Well, there isn't many choices. Either it's TLS, or the cache need to be synchronized (using either locks or lock-free algorithms; both will add some overhead anyway).

That said, if you memoize a function member of a class, the memoization data could be added to the class and not be global. If the object is not shared across threads, then the memoization data isn't either. If the object is shared, then you'd need either TLS or synchronization.


> Also, using AAs internally like this would lead to very deeply hidden memory allocations, and
> therefore possibly more frequent GC, etc.

Perhaps the cache needs to be a little smarter than a regular AA. You may not want to keep each and every value that was computed. Depending on the situation, keeping only the 100 last results may be enough, in which case you can dedicate a fixed amount of memory for caching.

-- 
Michel Fortin
michel.fortin@michelf.com
http://michelf.com/

January 10, 2009
Michel Fortin:

> So to determine if a function is worth memoizing, you have to say yes
> to those two things:
> 1.	is it faster than recomputing the return value?
> 2.	is this function called often with the same inputs?
> While the compiler could take an educated guess at answering 1 given
> the code of a function, question 2 can only be answered by knowing the
> usage pattern of various functions.

GCC has profile-driven optimization. I presume it may help in such problems too.


> Perhaps the cache needs to be a little smarter than a regular AA. You may not want to keep each and every value that was computed. Depending on the situation, keeping only the 100 last results may be enough, in which case you can dedicate a fixed amount of memory for caching.

Right. There are time-limited memoization strategies, and other ones as well. In Python I have seen plenty of them:
http://code.activestate.com/recipes/325905/
http://code.activestate.com/recipes/498110/

Bye,
bearophile
January 10, 2009
Michel Fortin wrote:
> On 2009-01-10 00:10:11 -0500, Andrei Alexandrescu <SeeWebsiteForEmail@erdani.org> said:
> 
>>> The problem is identifying if this would be faster than recomputing the return value.
>>
>> I used memoizers for exp and log (the most called functions in some code I wrote) and it made the original version feel like it was driving in reverse.
> 
> That's only true because, in your specific context, those functions were called often with the same input. In a program that rarely use the same inputs, your memoizing functions will just waste time and memory.
> 
> So to determine if a function is worth memoizing, you have to say yes to those two things:
> 
> 1.    is it faster than recomputing the return value?
> 2.    is this function called often with the same inputs?
> 
> While the compiler could take an educated guess at answering 1 given the code of a function, question 2 can only be answered by knowing the usage pattern of various functions.

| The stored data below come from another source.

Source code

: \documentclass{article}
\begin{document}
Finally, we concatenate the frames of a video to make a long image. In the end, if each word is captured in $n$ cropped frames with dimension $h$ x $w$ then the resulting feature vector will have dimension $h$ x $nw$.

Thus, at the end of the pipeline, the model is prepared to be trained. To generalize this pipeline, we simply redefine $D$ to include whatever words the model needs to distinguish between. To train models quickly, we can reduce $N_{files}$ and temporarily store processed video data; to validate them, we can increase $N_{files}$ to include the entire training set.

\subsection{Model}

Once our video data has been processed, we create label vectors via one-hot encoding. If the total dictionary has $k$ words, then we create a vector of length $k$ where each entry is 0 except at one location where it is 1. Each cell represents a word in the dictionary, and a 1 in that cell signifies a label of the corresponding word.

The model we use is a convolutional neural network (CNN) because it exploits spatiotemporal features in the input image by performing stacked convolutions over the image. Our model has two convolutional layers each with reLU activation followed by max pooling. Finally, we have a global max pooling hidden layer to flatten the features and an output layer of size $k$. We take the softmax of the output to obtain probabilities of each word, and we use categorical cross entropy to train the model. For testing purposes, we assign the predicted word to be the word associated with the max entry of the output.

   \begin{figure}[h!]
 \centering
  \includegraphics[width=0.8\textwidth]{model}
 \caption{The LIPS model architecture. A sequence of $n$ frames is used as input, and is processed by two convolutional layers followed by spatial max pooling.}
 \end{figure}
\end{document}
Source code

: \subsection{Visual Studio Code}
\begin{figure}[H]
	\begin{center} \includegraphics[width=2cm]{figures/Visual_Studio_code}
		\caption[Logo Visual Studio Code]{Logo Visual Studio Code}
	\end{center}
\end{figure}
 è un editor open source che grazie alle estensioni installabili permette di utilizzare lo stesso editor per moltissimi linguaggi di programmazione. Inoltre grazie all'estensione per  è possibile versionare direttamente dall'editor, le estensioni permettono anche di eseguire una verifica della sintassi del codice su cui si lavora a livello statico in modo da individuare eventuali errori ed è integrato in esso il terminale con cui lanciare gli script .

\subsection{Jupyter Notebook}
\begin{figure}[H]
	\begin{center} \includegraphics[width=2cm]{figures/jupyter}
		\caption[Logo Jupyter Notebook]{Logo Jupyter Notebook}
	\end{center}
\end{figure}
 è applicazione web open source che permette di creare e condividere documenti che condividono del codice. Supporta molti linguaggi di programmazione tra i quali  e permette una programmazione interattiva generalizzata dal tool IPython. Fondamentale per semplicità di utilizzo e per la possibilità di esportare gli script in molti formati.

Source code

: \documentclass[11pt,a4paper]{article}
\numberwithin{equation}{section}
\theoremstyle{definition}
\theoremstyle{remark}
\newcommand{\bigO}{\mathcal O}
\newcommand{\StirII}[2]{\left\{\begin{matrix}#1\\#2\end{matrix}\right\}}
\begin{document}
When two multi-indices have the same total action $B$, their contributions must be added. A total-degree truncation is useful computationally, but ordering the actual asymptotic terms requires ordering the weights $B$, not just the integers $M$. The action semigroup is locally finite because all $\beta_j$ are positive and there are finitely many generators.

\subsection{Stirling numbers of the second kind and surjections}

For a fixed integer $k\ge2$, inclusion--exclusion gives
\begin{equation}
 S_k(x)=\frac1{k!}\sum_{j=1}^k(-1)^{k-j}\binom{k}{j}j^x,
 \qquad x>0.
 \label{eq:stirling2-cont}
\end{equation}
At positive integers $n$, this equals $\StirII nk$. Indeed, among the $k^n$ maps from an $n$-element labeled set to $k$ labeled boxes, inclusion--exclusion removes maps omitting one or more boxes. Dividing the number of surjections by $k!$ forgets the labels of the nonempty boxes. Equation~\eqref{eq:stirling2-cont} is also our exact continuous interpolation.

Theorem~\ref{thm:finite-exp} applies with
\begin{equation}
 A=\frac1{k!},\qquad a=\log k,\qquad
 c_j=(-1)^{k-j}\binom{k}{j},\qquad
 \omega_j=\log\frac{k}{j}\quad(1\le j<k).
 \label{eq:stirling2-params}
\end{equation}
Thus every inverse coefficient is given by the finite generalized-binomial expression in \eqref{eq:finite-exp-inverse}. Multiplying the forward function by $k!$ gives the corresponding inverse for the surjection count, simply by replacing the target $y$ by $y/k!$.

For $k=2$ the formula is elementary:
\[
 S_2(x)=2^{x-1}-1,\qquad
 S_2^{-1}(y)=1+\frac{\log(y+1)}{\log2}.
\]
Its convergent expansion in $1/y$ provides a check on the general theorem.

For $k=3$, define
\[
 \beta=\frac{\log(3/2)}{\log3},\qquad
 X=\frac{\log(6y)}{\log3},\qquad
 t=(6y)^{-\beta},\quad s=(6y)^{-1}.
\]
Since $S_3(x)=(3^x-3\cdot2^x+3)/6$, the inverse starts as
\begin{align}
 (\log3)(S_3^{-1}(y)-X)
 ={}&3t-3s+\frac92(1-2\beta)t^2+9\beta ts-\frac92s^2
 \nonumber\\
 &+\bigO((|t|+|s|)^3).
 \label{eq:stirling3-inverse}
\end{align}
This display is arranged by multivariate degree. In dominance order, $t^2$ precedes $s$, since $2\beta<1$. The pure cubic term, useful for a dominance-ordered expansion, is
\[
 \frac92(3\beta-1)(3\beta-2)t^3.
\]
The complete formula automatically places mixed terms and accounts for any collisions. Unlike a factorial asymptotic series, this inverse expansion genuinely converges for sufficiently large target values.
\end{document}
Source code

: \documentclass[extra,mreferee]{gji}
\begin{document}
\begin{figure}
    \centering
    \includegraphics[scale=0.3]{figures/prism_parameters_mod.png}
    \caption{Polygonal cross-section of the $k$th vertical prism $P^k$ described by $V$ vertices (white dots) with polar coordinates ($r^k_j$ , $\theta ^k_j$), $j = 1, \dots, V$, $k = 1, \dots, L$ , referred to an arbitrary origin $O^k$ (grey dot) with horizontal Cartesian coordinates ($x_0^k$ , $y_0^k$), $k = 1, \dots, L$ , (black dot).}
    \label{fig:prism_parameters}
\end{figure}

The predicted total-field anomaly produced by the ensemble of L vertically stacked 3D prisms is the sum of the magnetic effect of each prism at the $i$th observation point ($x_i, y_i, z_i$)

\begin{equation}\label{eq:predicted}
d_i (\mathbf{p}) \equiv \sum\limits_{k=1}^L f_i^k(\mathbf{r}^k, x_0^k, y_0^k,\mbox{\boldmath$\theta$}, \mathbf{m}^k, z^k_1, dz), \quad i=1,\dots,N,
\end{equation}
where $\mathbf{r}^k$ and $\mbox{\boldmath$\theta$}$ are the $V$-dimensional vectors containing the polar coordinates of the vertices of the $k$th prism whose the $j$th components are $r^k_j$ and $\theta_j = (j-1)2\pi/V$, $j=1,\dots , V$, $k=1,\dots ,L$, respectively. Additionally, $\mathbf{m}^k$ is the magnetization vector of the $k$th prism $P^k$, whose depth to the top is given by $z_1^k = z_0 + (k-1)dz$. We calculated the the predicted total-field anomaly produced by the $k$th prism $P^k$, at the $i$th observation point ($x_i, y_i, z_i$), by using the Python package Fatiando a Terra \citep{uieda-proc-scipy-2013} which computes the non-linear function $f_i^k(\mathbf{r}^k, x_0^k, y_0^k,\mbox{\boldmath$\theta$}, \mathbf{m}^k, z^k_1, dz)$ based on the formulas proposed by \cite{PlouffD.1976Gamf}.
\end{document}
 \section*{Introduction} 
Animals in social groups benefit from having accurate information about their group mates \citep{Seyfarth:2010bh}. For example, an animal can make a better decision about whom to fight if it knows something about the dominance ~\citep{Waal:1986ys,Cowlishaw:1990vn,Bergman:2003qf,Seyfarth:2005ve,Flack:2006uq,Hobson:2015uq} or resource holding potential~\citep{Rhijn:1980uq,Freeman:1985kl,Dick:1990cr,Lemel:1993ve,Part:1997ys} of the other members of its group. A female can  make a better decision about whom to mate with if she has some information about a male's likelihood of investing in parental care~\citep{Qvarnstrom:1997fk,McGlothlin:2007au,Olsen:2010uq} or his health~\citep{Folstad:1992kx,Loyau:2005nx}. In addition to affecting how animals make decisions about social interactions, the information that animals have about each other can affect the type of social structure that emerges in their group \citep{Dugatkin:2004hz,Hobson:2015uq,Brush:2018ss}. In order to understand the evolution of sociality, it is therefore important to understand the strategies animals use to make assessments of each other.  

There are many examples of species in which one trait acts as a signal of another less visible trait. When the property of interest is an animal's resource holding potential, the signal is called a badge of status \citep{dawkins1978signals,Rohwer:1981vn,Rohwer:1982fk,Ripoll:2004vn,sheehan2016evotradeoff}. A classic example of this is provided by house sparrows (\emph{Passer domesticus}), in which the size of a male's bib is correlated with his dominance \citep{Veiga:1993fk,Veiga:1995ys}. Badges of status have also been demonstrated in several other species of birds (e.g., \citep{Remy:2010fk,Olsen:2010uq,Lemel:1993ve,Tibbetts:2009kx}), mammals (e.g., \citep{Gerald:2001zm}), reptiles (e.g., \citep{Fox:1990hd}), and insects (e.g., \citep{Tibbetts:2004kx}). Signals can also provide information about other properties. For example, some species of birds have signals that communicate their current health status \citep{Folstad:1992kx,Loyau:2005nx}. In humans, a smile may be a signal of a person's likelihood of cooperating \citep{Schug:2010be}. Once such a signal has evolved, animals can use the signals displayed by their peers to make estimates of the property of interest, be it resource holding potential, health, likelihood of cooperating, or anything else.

... so let's tell it what the usage patterns are!

1. Compile with profiling.

$ dmd -profile pure_program.d

2. Feed the profiled executable a big gob of test data.  Om nom nom.

$ for I in {0..99} do; pure_program < test_data_$I.dat; done

3. Recompile, giving the compiler the trace log, telling it which functions got called frequently, and where time was spent.

$ dmd -trace=trace.log pure_program.d

Viola; now the compiler can make a well-informed guess at compile-time.  All it really lacks is information on how many distinct argument sets any given pure functions gets, but I imagine that could be added.

I think feeding the program test data with profiling enabled and then re-compiling would be a very acceptable trade off.

  -- Daniel
January 10, 2009
Michel Fortin wrote:
> On 2009-01-10 00:10:11 -0500, Andrei Alexandrescu <SeeWebsiteForEmail@erdani.org> said:
> 
>>> The problem is identifying if this would be faster than recomputing the return value.
>>
>> I used memoizers for exp and log (the most called functions in some code I wrote) and it made the original version feel like it was driving in reverse.
> 
> That's only true because, in your specific context, those functions were called often with the same input. In a program that rarely use the same inputs, your memoizing functions will just waste time and memory.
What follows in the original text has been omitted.